Problem to solve:
Your output is the line containing "일상 속 디지털 기기에 적응할 수 있도록 도와주는 앱 구현." plus every line after it in the listing, reproduced exactly.

Records to process:
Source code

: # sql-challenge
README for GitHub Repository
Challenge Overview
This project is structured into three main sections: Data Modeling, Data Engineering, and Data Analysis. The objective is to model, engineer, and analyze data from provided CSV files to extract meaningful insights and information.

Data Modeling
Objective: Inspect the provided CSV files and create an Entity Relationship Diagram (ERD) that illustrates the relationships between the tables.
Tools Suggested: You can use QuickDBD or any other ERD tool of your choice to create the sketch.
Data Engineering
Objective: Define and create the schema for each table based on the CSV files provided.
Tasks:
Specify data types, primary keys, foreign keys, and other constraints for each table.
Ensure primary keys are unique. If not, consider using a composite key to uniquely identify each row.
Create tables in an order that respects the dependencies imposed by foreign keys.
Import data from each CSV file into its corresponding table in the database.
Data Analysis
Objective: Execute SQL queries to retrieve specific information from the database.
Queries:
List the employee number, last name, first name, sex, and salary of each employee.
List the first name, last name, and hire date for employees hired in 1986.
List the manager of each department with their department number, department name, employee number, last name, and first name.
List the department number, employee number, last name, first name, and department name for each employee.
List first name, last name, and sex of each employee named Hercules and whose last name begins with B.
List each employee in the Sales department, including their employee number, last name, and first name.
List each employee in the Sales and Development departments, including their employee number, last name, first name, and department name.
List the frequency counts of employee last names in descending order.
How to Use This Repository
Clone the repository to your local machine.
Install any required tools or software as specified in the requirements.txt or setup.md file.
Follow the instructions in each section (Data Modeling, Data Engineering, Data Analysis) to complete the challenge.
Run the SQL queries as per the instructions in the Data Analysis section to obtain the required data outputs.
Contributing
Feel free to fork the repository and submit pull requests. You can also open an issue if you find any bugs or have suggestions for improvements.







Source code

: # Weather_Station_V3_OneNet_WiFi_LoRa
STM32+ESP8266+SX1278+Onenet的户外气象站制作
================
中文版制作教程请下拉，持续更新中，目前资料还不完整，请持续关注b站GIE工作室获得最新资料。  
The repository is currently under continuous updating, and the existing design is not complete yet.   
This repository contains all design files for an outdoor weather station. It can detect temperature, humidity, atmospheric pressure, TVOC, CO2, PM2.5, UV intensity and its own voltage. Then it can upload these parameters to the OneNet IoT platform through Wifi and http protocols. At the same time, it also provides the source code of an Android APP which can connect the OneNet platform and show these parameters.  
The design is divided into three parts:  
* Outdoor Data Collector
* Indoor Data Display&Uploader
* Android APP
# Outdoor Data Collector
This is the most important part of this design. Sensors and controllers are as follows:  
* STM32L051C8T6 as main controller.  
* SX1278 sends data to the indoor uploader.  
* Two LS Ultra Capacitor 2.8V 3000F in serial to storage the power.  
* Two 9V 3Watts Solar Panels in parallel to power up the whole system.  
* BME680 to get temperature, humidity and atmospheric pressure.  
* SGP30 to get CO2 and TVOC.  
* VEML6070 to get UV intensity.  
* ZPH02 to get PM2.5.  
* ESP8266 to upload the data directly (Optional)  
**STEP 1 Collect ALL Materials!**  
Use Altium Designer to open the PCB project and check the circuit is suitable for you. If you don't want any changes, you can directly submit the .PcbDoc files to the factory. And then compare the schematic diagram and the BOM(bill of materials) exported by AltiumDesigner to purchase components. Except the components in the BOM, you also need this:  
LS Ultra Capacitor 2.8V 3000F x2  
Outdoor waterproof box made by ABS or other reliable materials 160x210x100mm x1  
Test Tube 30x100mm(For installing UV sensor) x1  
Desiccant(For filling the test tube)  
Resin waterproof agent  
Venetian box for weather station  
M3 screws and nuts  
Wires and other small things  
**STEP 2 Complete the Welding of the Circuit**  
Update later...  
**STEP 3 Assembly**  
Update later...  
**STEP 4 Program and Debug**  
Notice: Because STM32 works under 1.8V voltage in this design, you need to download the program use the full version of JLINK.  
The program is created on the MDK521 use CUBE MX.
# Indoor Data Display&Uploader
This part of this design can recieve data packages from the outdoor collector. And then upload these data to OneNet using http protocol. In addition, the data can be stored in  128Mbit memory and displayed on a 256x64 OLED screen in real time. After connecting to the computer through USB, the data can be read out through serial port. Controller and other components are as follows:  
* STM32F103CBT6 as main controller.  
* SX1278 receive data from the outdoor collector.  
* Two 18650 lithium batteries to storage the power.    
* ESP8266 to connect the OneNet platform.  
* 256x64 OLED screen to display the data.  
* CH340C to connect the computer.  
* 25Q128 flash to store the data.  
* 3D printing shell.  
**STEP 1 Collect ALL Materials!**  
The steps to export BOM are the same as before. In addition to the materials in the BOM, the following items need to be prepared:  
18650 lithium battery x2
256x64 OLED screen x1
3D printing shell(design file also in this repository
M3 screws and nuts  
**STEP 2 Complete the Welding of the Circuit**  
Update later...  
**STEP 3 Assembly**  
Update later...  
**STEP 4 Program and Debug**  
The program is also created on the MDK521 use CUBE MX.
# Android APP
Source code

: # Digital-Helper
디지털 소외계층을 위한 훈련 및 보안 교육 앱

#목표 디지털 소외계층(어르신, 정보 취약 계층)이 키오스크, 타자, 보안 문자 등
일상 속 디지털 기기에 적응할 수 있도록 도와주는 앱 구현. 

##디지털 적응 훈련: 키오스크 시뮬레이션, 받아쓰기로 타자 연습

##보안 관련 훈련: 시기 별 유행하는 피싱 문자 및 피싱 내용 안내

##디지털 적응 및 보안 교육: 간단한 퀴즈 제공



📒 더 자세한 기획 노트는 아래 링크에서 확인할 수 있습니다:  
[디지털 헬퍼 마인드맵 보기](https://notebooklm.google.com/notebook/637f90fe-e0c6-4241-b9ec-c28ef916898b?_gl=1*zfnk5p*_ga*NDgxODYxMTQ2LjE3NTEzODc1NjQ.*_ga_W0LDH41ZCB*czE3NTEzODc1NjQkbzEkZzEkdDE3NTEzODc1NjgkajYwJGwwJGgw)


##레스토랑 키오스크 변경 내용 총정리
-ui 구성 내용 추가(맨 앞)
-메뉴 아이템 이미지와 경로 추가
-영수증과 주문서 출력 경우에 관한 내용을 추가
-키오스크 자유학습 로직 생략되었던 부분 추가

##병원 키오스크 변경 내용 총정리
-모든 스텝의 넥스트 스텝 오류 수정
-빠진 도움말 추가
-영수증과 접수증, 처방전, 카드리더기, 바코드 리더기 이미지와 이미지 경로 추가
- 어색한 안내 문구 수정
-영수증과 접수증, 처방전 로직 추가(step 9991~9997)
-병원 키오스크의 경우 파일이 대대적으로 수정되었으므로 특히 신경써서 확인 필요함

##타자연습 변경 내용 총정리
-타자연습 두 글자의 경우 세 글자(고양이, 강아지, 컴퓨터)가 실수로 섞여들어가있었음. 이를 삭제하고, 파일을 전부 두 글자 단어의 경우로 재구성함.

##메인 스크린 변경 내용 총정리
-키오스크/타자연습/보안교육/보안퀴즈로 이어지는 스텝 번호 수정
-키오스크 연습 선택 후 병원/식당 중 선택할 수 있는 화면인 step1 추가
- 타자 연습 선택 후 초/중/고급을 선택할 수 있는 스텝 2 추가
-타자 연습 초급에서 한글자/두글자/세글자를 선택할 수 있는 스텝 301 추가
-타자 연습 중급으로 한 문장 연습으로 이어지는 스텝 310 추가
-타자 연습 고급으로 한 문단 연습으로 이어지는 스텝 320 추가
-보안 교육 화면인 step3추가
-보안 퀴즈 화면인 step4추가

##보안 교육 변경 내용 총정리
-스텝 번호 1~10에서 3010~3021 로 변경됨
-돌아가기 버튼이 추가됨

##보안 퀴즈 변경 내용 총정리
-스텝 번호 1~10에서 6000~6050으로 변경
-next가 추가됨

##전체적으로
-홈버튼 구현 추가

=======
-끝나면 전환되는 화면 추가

Response to the exercise:
일상 속 디지털 기기에 적응할 수 있도록 도와주는 앱 구현. 

##디지털 적응 훈련: 키오스크 시뮬레이션, 받아쓰기로 타자 연습

##보안 관련 훈련: 시기 별 유행하는 피싱 문자 및 피싱 내용 안내

##디지털 적응 및 보안 교육: 간단한 퀴즈 제공



📒 더 자세한 기획 노트는 아래 링크에서 확인할 수 있습니다:  
[디지털 헬퍼 마인드맵 보기](https://notebooklm.google.com/notebook/637f90fe-e0c6-4241-b9ec-c28ef916898b?_gl=1*zfnk5p*_ga*NDgxODYxMTQ2LjE3NTEzODc1NjQ.*_ga_W0LDH41ZCB*czE3NTEzODc1NjQkbzEkZzEkdDE3NTEzODc1NjgkajYwJGwwJGgw)


##레스토랑 키오스크 변경 내용 총정리
-ui 구성 내용 추가(맨 앞)
-메뉴 아이템 이미지와 경로 추가
-영수증과 주문서 출력 경우에 관한 내용을 추가
-키오스크 자유학습 로직 생략되었던 부분 추가

##병원 키오스크 변경 내용 총정리
-모든 스텝의 넥스트 스텝 오류 수정
-빠진 도움말 추가
-영수증과 접수증, 처방전, 카드리더기, 바코드 리더기 이미지와 이미지 경로 추가
- 어색한 안내 문구 수정
-영수증과 접수증, 처방전 로직 추가(step 9991~9997)
-병원 키오스크의 경우 파일이 대대적으로 수정되었으므로 특히 신경써서 확인 필요함

##타자연습 변경 내용 총정리
-타자연습 두 글자의 경우 세 글자(고양이, 강아지, 컴퓨터)가 실수로 섞여들어가있었음. 이를 삭제하고, 파일을 전부 두 글자 단어의 경우로 재구성함.

##메인 스크린 변경 내용 총정리
-키오스크/타자연습/보안교육/보안퀴즈로 이어지는 스텝 번호 수정
-키오스크 연습 선택 후 병원/식당 중 선택할 수 있는 화면인 step1 추가
- 타자 연습 선택 후 초/중/고급을 선택할 수 있는 스텝 2 추가
-타자 연습 초급에서 한글자/두글자/세글자를 선택할 수 있는 스텝 301 추가
-타자 연습 중급으로 한 문장 연습으로 이어지는 스텝 310 추가
-타자 연습 고급으로 한 문단 연습으로 이어지는 스텝 320 추가
-보안 교육 화면인 step3추가
-보안 퀴즈 화면인 step4추가

##보안 교육 변경 내용 총정리
-스텝 번호 1~10에서 3010~3021 로 변경됨
-돌아가기 버튼이 추가됨

##보안 퀴즈 변경 내용 총정리
-스텝 번호 1~10에서 6000~6050으로 변경
-next가 추가됨

##전체적으로
-홈버튼 구현 추가

=======
-끝나면 전환되는 화면 추가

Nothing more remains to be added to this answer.